PROVIDED INFORMATION section start

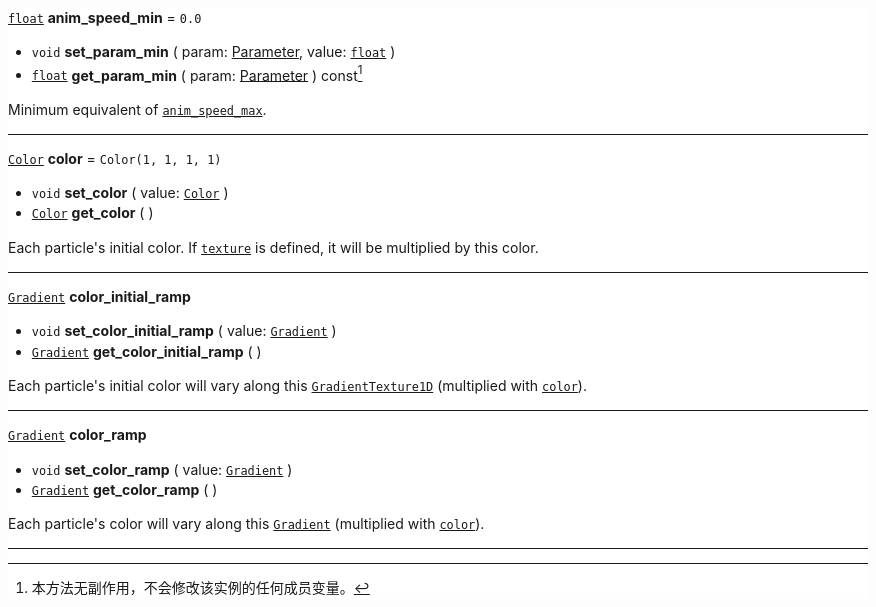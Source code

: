 <div id="_class_cpuparticles2d_property_anim_speed_min"></div>

[`float`](class_float.md) **anim_speed_min** = ``0.0`` <div id="class_cpuparticles2d_property_anim_speed_min"></div>

- `void` **set_param_min** ( param: [Parameter](#enum_cpuparticles2d_parameter), value: [`float`](class_float.md) )
- [`float`](class_float.md) **get_param_min** ( param: [Parameter](#enum_cpuparticles2d_parameter) ) const[^const]

Minimum equivalent of [`anim_speed_max`](class_cpuparticles2d.md#class_cpuparticles2d_property_anim_speed_max).



---

<div id="_class_cpuparticles2d_property_color"></div>

[`Color`](class_color.md) **color** = ``Color(1, 1, 1, 1)`` <div id="class_cpuparticles2d_property_color"></div>

- `void` **set_color** ( value: [`Color`](class_color.md) )
- [`Color`](class_color.md) **get_color** ( )

Each particle's initial color. If [`texture`](class_cpuparticles2d.md#class_cpuparticles2d_property_texture) is defined, it will be multiplied by this color.



---

<div id="_class_cpuparticles2d_property_color_initial_ramp"></div>

[`Gradient`](class_gradient.md) **color_initial_ramp** <div id="class_cpuparticles2d_property_color_initial_ramp"></div>

- `void` **set_color_initial_ramp** ( value: [`Gradient`](class_gradient.md) )
- [`Gradient`](class_gradient.md) **get_color_initial_ramp** ( )

Each particle's initial color will vary along this [`GradientTexture1D`](class_gradienttexture1d.md) (multiplied with [`color`](class_cpuparticles2d.md#class_cpuparticles2d_property_color)).



---

<div id="_class_cpuparticles2d_property_color_ramp"></div>

[`Gradient`](class_gradient.md) **color_ramp** <div id="class_cpuparticles2d_property_color_ramp"></div>

- `void` **set_color_ramp** ( value: [`Gradient`](class_gradient.md) )
- [`Gradient`](class_gradient.md) **get_color_ramp** ( )

Each particle's color will vary along this [`Gradient`](class_gradient.md) (multiplied with [`color`](class_cpuparticles2d.md#class_cpuparticles2d_property_color)).



---

<div id="_class_cpuparticles2d_property_damping_curve"></div>


[^virtual]: 本方法通常需要用户覆盖才能生效。
[^const]: 本方法无副作用，不会修改该实例的任何成员变量。
[^vararg]: 本方法除了能接受在此处描述的参数外，还能够继续接受任意数量的参数。
[^constructor]: 本方法用于构造某个类型。
[^static]: 调用本方法无需实例，可直接使用类名进行调用。
[^operator]: 本方法描述的是使用本类型作为左操作数的有效运算符。
[^bitfield]: 这个值是由下列位标志构成位掩码的整数。
[^void]: 无返回值。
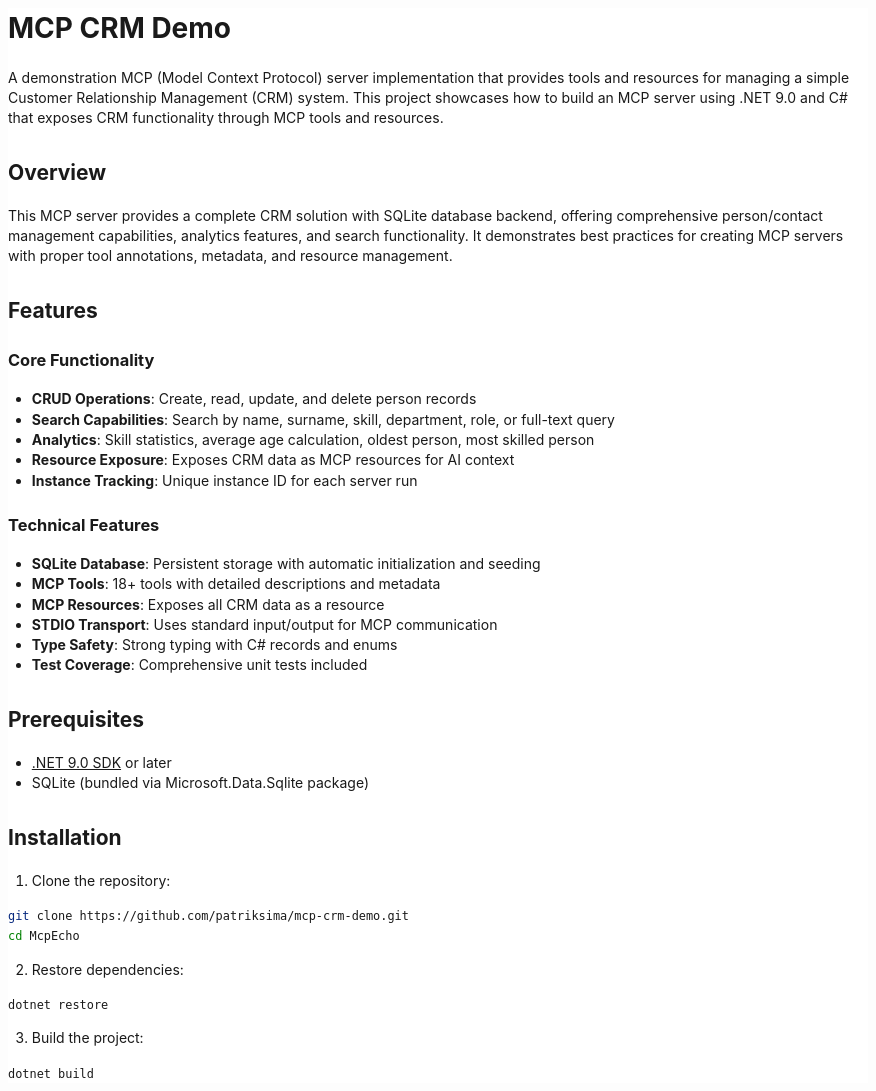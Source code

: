 # MCP CRM Demo

A demonstration MCP (Model Context Protocol) server implementation that provides tools and resources for managing a simple Customer Relationship Management (CRM) system. This project showcases how to build an MCP server using .NET 9.0 and C# that exposes CRM functionality through MCP tools and resources.

## Overview

This MCP server provides a complete CRM solution with SQLite database backend, offering comprehensive person/contact management capabilities, analytics features, and search functionality. It demonstrates best practices for creating MCP servers with proper tool annotations, metadata, and resource management.

## Features

### Core Functionality
- **CRUD Operations**: Create, read, update, and delete person records
- **Search Capabilities**: Search by name, surname, skill, department, role, or full-text query
- **Analytics**: Skill statistics, average age calculation, oldest person, most skilled person
- **Resource Exposure**: Exposes CRM data as MCP resources for AI context
- **Instance Tracking**: Unique instance ID for each server run

### Technical Features
- **SQLite Database**: Persistent storage with automatic initialization and seeding
- **MCP Tools**: 18+ tools with detailed descriptions and metadata
- **MCP Resources**: Exposes all CRM data as a resource
- **STDIO Transport**: Uses standard input/output for MCP communication
- **Type Safety**: Strong typing with C# records and enums
- **Test Coverage**: Comprehensive unit tests included

## Prerequisites

- [.NET 9.0 SDK](https://dotnet.microsoft.com/download/dotnet/9.0) or later
- SQLite (bundled via Microsoft.Data.Sqlite package)

## Installation

1. Clone the repository:
```bash
git clone https://github.com/patriksima/mcp-crm-demo.git
cd McpEcho
```

2. Restore dependencies:
```bash
dotnet restore
```

3. Build the project:
```bash
dotnet build
```
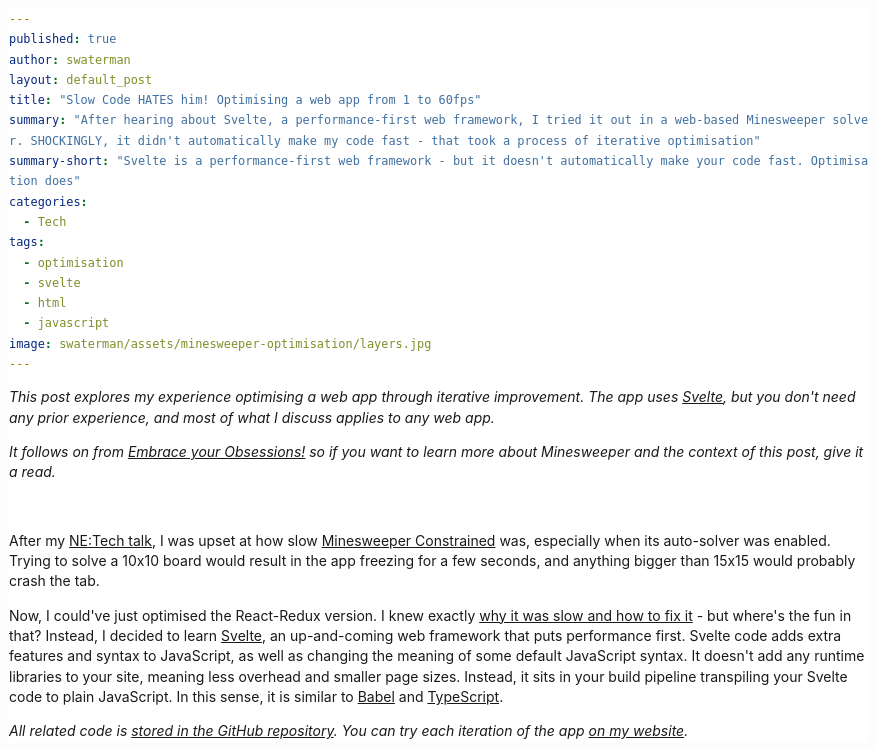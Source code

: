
 ```yaml
---
published: true
author: swaterman
layout: default_post
title: "Slow Code HATES him! Optimising a web app from 1 to 60fps"
summary: "After hearing about Svelte, a performance-first web framework, I tried it out in a web-based Minesweeper solver. SHOCKINGLY, it didn't automatically make my code fast - that took a process of iterative optimisation"
summary-short: "Svelte is a performance-first web framework - but it doesn't automatically make your code fast. Optimisation does"
categories:
  - Tech
tags:
  - optimisation
  - svelte
  - html
  - javascript
image: swaterman/assets/minesweeper-optimisation/layers.jpg
---
```


*This post explores my experience optimising a web app through iterative improvement.*
*The app uses [Svelte](https://svelte.dev), but you don't need any prior experience, and most of what I discuss applies to any web app.*

*It follows on from [Embrace your Obsessions!](https://blog.scottlogic.com/2020/02/10/embrace-your-obsessions.html) so if you want to learn more about Minesweeper and the context of this post, give it a read.*

<br/>

After my [NE:Tech talk](https://www.youtube.com/watch?v=2ibiA5TEsxw&t=2s), I was upset at how slow [Minesweeper Constrained](http://minesweeper.stevenwaterman.uk) was, especially when its auto-solver was enabled.
Trying to solve a 10x10 board would result in the app freezing for a few seconds, and anything bigger than 15x15 would probably crash the tab.

Now, I could've just optimised the React-Redux version.
I knew exactly [why it was slow and how to fix it](https://github.com/stevenwaterman/Minesweeper-Constrained/blob/master/README.md#technology) - but where's the fun in that?
Instead, I decided to learn [Svelte](http://svelte.dev), an up-and-coming web framework that puts performance first.
Svelte code adds extra features and syntax to JavaScript, as well as changing the meaning of some default JavaScript syntax.
It doesn't add any runtime libraries to your site, meaning less overhead and smaller page sizes.
Instead, it sits in your build pipeline transpiling your Svelte code to plain JavaScript.
In this sense, it is similar to [Babel](https://babeljs.io/) and [TypeScript](https://www.typescriptlang.org/). 

*All related code is [stored in the GitHub repository](https://github.com/stevenwaterman/Minesweeper-Optimisation).*
*You can try each iteration of the app [on my website](http://optimisation.stevenwaterman.uk).*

PROVIDED INFORMATION section end

Would you give the records again exactly, dropping the pictures?

Source code

: <div id="_class_cpuparticles2d_property_anim_speed_min"></div>

[`float`](class_float.md) **anim_speed_min** = ``0.0`` <div id="class_cpuparticles2d_property_anim_speed_min"></div>

- `void` **set_param_min** ( param: [Parameter](#enum_cpuparticles2d_parameter), value: [`float`](class_float.md) )
- [`float`](class_float.md) **get_param_min** ( param: [Parameter](#enum_cpuparticles2d_parameter) ) const[^const]

Minimum equivalent of [`anim_speed_max`](class_cpuparticles2d.md#class_cpuparticles2d_property_anim_speed_max).



---

<div id="_class_cpuparticles2d_property_color"></div>

[`Color`](class_color.md) **color** = ``Color(1, 1, 1, 1)`` <div id="class_cpuparticles2d_property_color"></div>

- `void` **set_color** ( value: [`Color`](class_color.md) )
- [`Color`](class_color.md) **get_color** ( )

Each particle's initial color. If [`texture`](class_cpuparticles2d.md#class_cpuparticles2d_property_texture) is defined, it will be multiplied by this color.



---

<div id="_class_cpuparticles2d_property_color_initial_ramp"></div>

[`Gradient`](class_gradient.md) **color_initial_ramp** <div id="class_cpuparticles2d_property_color_initial_ramp"></div>

- `void` **set_color_initial_ramp** ( value: [`Gradient`](class_gradient.md) )
- [`Gradient`](class_gradient.md) **get_color_initial_ramp** ( )

Each particle's initial color will vary along this [`GradientTexture1D`](class_gradienttexture1d.md) (multiplied with [`color`](class_cpuparticles2d.md#class_cpuparticles2d_property_color)).



---

<div id="_class_cpuparticles2d_property_color_ramp"></div>

[`Gradient`](class_gradient.md) **color_ramp** <div id="class_cpuparticles2d_property_color_ramp"></div>

- `void` **set_color_ramp** ( value: [`Gradient`](class_gradient.md) )
- [`Gradient`](class_gradient.md) **get_color_ramp** ( )

Each particle's color will vary along this [`Gradient`](class_gradient.md) (multiplied with [`color`](class_cpuparticles2d.md#class_cpuparticles2d_property_color)).



---

<div id="_class_cpuparticles2d_property_damping_curve"></div>


[^virtual]: 本方法通常需要用户覆盖才能生效。
[^const]: 本方法无副作用，不会修改该实例的任何成员变量。
[^vararg]: 本方法除了能接受在此处描述的参数外，还能够继续接受任意数量的参数。
[^constructor]: 本方法用于构造某个类型。
[^static]: 调用本方法无需实例，可直接使用类名进行调用。
[^operator]: 本方法描述的是使用本类型作为左操作数的有效运算符。
[^bitfield]: 这个值是由下列位标志构成位掩码的整数。
[^void]: 无返回值。
Source code

: # MCP CRM Demo

A demonstration MCP (Model Context Protocol) server implementation that provides tools and resources for managing a simple Customer Relationship Management (CRM) system. This project showcases how to build an MCP server using .NET 9.0 and C# that exposes CRM functionality through MCP tools and resources.

## Overview

This MCP server provides a complete CRM solution with SQLite database backend, offering comprehensive person/contact management capabilities, analytics features, and search functionality. It demonstrates best practices for creating MCP servers with proper tool annotations, metadata, and resource management.

## Features

### Core Functionality
- **CRUD Operations**: Create, read, update, and delete person records
- **Search Capabilities**: Search by name, surname, skill, department, role, or full-text query
- **Analytics**: Skill statistics, average age calculation, oldest person, most skilled person
- **Resource Exposure**: Exposes CRM data as MCP resources for AI context
- **Instance Tracking**: Unique instance ID for each server run

### Technical Features
- **SQLite Database**: Persistent storage with automatic initialization and seeding
- **MCP Tools**: 18+ tools with detailed descriptions and metadata
- **MCP Resources**: Exposes all CRM data as a resource
- **STDIO Transport**: Uses standard input/output for MCP communication
- **Type Safety**: Strong typing with C# records and enums
- **Test Coverage**: Comprehensive unit tests included

## Prerequisites

- [.NET 9.0 SDK](https://dotnet.microsoft.com/download/dotnet/9.0) or later
- SQLite (bundled via Microsoft.Data.Sqlite package)

## Installation

1. Clone the repository:
```bash
git clone https://github.com/patriksima/mcp-crm-demo.git
cd McpEcho
```

2. Restore dependencies:
```bash
dotnet restore
```

3. Build the project:
```bash
dotnet build
```
Source code

:
 ```yaml
---
published: true
author: swaterman
layout: default_post
title: "Slow Code HATES him! Optimising a web app from 1 to 60fps"
summary: "After hearing about Svelte, a performance-first web framework, I tried it out in a web-based Minesweeper solver. SHOCKINGLY, it didn't automatically make my code fast - that took a process of iterative optimisation"
summary-short: "Svelte is a performance-first web framework - but it doesn't automatically make your code fast. Optimisation does"
categories:
  - Tech
tags:
  - optimisation
  - svelte
  - html
  - javascript
image: swaterman/assets/minesweeper-optimisation/layers.jpg
---
```


*This post explores my experience optimising a web app through iterative improvement.*
*The app uses [Svelte](https://svelte.dev), but you don't need any prior experience, and most of what I discuss applies to any web app.*

*It follows on from [Embrace your Obsessions!](https://blog.scottlogic.com/2020/02/10/embrace-your-obsessions.html) so if you want to learn more about Minesweeper and the context of this post, give it a read.*

<br/>

After my [NE:Tech talk](https://www.youtube.com/watch?v=2ibiA5TEsxw&t=2s), I was upset at how slow [Minesweeper Constrained](http://minesweeper.stevenwaterman.uk) was, especially when its auto-solver was enabled.
Trying to solve a 10x10 board would result in the app freezing for a few seconds, and anything bigger than 15x15 would probably crash the tab.

Now, I could've just optimised the React-Redux version.
I knew exactly [why it was slow and how to fix it](https://github.com/stevenwaterman/Minesweeper-Constrained/blob/master/README.md#technology) - but where's the fun in that?
Instead, I decided to learn [Svelte](http://svelte.dev), an up-and-coming web framework that puts performance first.
Svelte code adds extra features and syntax to JavaScript, as well as changing the meaning of some default JavaScript syntax.
It doesn't add any runtime libraries to your site, meaning less overhead and smaller page sizes.
Instead, it sits in your build pipeline transpiling your Svelte code to plain JavaScript.
In this sense, it is similar to [Babel](https://babeljs.io/) and [TypeScript](https://www.typescriptlang.org/). 

*All related code is [stored in the GitHub repository](https://github.com/stevenwaterman/Minesweeper-Optimisation).*
*You can try each iteration of the app [on my website](http://optimisation.stevenwaterman.uk).*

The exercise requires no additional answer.